RECORDS FOR PROCESSING
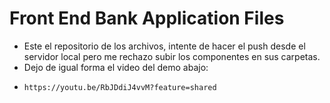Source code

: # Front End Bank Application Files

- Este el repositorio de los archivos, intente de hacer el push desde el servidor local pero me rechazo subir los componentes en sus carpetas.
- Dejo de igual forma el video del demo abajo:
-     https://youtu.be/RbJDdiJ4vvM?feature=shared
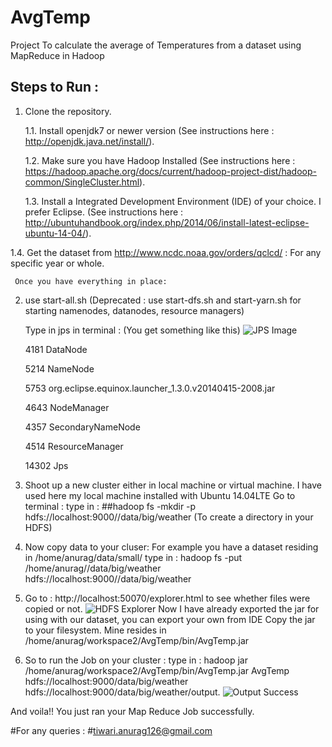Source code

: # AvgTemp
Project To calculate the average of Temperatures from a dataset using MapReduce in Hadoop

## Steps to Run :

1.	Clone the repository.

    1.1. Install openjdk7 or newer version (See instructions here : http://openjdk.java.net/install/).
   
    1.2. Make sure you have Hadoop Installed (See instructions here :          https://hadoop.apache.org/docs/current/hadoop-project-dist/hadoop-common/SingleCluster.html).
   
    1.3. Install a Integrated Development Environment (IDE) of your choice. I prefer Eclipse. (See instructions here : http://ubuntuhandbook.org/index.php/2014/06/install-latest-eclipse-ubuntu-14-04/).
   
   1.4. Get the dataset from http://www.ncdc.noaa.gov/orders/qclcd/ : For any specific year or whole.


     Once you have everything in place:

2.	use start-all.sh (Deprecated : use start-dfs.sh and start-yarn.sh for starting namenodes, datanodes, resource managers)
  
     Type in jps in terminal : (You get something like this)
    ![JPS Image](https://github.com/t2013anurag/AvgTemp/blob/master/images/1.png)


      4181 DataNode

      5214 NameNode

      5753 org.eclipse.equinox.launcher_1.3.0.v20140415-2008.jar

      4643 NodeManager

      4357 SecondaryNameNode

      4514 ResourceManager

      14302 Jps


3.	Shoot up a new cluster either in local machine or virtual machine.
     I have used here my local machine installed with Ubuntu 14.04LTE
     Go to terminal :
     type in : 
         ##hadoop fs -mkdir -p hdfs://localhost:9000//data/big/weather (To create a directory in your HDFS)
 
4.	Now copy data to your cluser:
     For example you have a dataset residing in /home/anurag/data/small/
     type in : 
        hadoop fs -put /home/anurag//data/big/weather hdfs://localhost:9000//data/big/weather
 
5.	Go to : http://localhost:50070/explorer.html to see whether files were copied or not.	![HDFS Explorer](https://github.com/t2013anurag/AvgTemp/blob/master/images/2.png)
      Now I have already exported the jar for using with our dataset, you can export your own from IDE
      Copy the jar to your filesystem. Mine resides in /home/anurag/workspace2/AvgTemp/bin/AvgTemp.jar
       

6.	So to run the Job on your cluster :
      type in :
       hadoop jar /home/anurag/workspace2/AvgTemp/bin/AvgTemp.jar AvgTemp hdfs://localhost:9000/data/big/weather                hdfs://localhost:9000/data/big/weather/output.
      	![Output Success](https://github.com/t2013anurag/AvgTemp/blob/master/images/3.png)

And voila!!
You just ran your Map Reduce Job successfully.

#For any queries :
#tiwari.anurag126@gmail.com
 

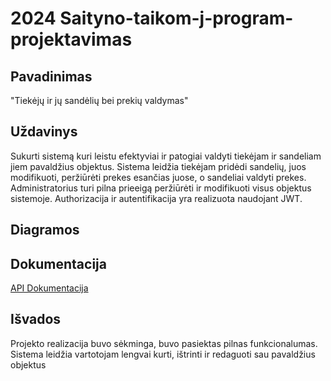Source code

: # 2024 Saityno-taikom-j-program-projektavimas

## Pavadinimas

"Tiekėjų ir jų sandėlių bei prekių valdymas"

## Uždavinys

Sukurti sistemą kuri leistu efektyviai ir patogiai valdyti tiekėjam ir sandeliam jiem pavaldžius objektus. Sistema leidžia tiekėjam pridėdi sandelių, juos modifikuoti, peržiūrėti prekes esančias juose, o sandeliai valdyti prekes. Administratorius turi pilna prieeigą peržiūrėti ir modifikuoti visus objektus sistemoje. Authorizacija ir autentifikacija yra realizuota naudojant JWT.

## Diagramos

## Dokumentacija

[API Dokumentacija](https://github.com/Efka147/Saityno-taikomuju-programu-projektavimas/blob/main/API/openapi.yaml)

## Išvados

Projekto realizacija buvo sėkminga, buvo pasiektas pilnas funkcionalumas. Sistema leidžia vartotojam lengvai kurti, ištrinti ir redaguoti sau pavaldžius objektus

WHAT THE EXERCISE ASKS
What is needed is an exact printout of every record above, with the pictures left out.

YOUR SOLUTION
Source code

: # Front End Bank Application Files

- Este el repositorio de los archivos, intente de hacer el push desde el servidor local pero me rechazo subir los componentes en sus carpetas.
- Dejo de igual forma el video del demo abajo:
-     https://youtu.be/RbJDdiJ4vvM?feature=shared
Source code

: # AvgTemp
Project To calculate the average of Temperatures from a dataset using MapReduce in Hadoop

## Steps to Run :

1.	Clone the repository.

    1.1. Install openjdk7 or newer version (See instructions here : http://openjdk.java.net/install/).
   
    1.2. Make sure you have Hadoop Installed (See instructions here :          https://hadoop.apache.org/docs/current/hadoop-project-dist/hadoop-common/SingleCluster.html).
   
    1.3. Install a Integrated Development Environment (IDE) of your choice. I prefer Eclipse. (See instructions here : http://ubuntuhandbook.org/index.php/2014/06/install-latest-eclipse-ubuntu-14-04/).
   
   1.4. Get the dataset from http://www.ncdc.noaa.gov/orders/qclcd/ : For any specific year or whole.


     Once you have everything in place:

2.	use start-all.sh (Deprecated : use start-dfs.sh and start-yarn.sh for starting namenodes, datanodes, resource managers)
  
     Type in jps in terminal : (You get something like this)
    ![JPS Image](https://github.com/t2013anurag/AvgTemp/blob/master/images/1.png)


      4181 DataNode

      5214 NameNode

      5753 org.eclipse.equinox.launcher_1.3.0.v20140415-2008.jar

      4643 NodeManager

      4357 SecondaryNameNode

      4514 ResourceManager

      14302 Jps


3.	Shoot up a new cluster either in local machine or virtual machine.
     I have used here my local machine installed with Ubuntu 14.04LTE
     Go to terminal :
     type in : 
         ##hadoop fs -mkdir -p hdfs://localhost:9000//data/big/weather (To create a directory in your HDFS)
 
4.	Now copy data to your cluser:
     For example you have a dataset residing in /home/anurag/data/small/
     type in : 
        hadoop fs -put /home/anurag//data/big/weather hdfs://localhost:9000//data/big/weather
 
5.	Go to : http://localhost:50070/explorer.html to see whether files were copied or not.	![HDFS Explorer](https://github.com/t2013anurag/AvgTemp/blob/master/images/2.png)
      Now I have already exported the jar for using with our dataset, you can export your own from IDE
      Copy the jar to your filesystem. Mine resides in /home/anurag/workspace2/AvgTemp/bin/AvgTemp.jar
       

6.	So to run the Job on your cluster :
      type in :
       hadoop jar /home/anurag/workspace2/AvgTemp/bin/AvgTemp.jar AvgTemp hdfs://localhost:9000/data/big/weather                hdfs://localhost:9000/data/big/weather/output.
      	![Output Success](https://github.com/t2013anurag/AvgTemp/blob/master/images/3.png)

And voila!!
You just ran your Map Reduce Job successfully.

#For any queries :
#tiwari.anurag126@gmail.com
 

Source code

: # 2024 Saityno-taikom-j-program-projektavimas

## Pavadinimas

"Tiekėjų ir jų sandėlių bei prekių valdymas"

## Uždavinys

Sukurti sistemą kuri leistu efektyviai ir patogiai valdyti tiekėjam ir sandeliam jiem pavaldžius objektus. Sistema leidžia tiekėjam pridėdi sandelių, juos modifikuoti, peržiūrėti prekes esančias juose, o sandeliai valdyti prekes. Administratorius turi pilna prieeigą peržiūrėti ir modifikuoti visus objektus sistemoje. Authorizacija ir autentifikacija yra realizuota naudojant JWT.

## Diagramos

## Dokumentacija

[API Dokumentacija](https://github.com/Efka147/Saityno-taikomuju-programu-projektavimas/blob/main/API/openapi.yaml)

## Išvados

Projekto realizacija buvo sėkminga, buvo pasiektas pilnas funkcionalumas. Sistema leidžia vartotojam lengvai kurti, ištrinti ir redaguoti sau pavaldžius objektus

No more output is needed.